L’ITALIA DELLA CONTRORIFORMA

AVVERTENZA

Questa Italia della Controriforma è la quarta puntata di un’unica opera che, iniziata con L’Italia dei secoli bui, L’Italia dei Comuni e L’Italia dei secoli d’oro, si propone di giungere fino ai giorni nostri.
Sappiamo benissimo quali sono i pericoli che presentano queste imprese. Chiunque tenti di condensare un periodo di due o tre secoli in un volume di cinque o seicento pagine è costretto fatalmente a una certa sommarietà di sintesi che offre agli specialisti i più comodi pretesti di critica. Essi potranno facilmente contestare l’inesattezza di qualche particolare e la soggettività di certi giudizi. Potranno denunziare errori di proporzioni nel rilievo dato a certi avvenimenti e personaggi a scapito di altri. Potranno soprattutto lamentare l’insufficiente approfondimento di certi temi.
Non ci siamo mai illusi di sfuggire a queste accuse, da cui del resto ci sembra che nessuno storico, per quanto grande, sia al riparo. E non intendiamo confutarle. Certamente i nostri libri hanno delle pecche. Ma siamo convinti che abbiano anche un merito: quello di farci leggere piacevolmente e capire con facilità. Chi li comincia, li finisce. E, arrivato in fondo, non dico che sappia tutto quello che si può e si deve sapere su quei dati argomenti; ma l’essenziale, sì. Di quanti libri di storia italiani si può dire altrettanto?

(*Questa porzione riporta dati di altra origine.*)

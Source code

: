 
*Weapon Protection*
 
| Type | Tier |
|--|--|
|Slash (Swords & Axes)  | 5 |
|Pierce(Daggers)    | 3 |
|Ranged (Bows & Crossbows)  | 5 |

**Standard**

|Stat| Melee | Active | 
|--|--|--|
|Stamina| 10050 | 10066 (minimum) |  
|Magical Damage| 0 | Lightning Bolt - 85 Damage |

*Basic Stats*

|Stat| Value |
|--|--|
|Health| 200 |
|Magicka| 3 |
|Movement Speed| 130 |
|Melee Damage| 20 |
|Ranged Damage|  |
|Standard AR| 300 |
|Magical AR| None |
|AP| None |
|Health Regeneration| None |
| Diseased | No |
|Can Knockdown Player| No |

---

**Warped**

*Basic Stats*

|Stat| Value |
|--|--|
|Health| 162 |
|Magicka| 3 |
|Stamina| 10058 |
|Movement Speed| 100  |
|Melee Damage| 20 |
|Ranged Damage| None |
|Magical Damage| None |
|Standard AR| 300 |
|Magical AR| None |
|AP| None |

Di tutti quelli che abbiamo scritto finora, questa Italia della Controriforma sarà probabilmente il più bersagliato: sia per il tema che tratta, sia per il modo in cui lo fa. Dichiariamo con la massima franchezza che, di fronte a personaggi quali Wycliff, Huss, Lutero, Calvino, Zuinglio, ci siamo sentiti in obbligo di rinunziare a ogni pregiudiziale cattolica nel tentativo di rappresentarli in tutta la loro verità umana e di pensiero. Quanto ci siamo riusciti non so; ma ci siamo provati, pur sapendo a cosa ci esponevamo. Ci si obietterà che anche da noi esistono già altre opere ispirate alla stessa imparzialità. È vero. Ma si tratta di opere di specialisti per specialisti. In quelle destinate al grande pubblico e più ancora ai giovani delle scuole, la Riforma e i suoi protagonisti sono visti soltanto sotto l’angolatura della Chiesa e liquidati alla svelta sotto le voci «eretici» ed «eresie». Noi invece abbiamo dedicato loro il grosso di questo libro, e abbiamo cercato di farlo da una posizione di assoluta equidistanza, convinti che all’Italia proprio questo è mancato: la conoscenza obiettiva dei problemi e degli uomini che provocarono il grande scisma del mondo cristiano.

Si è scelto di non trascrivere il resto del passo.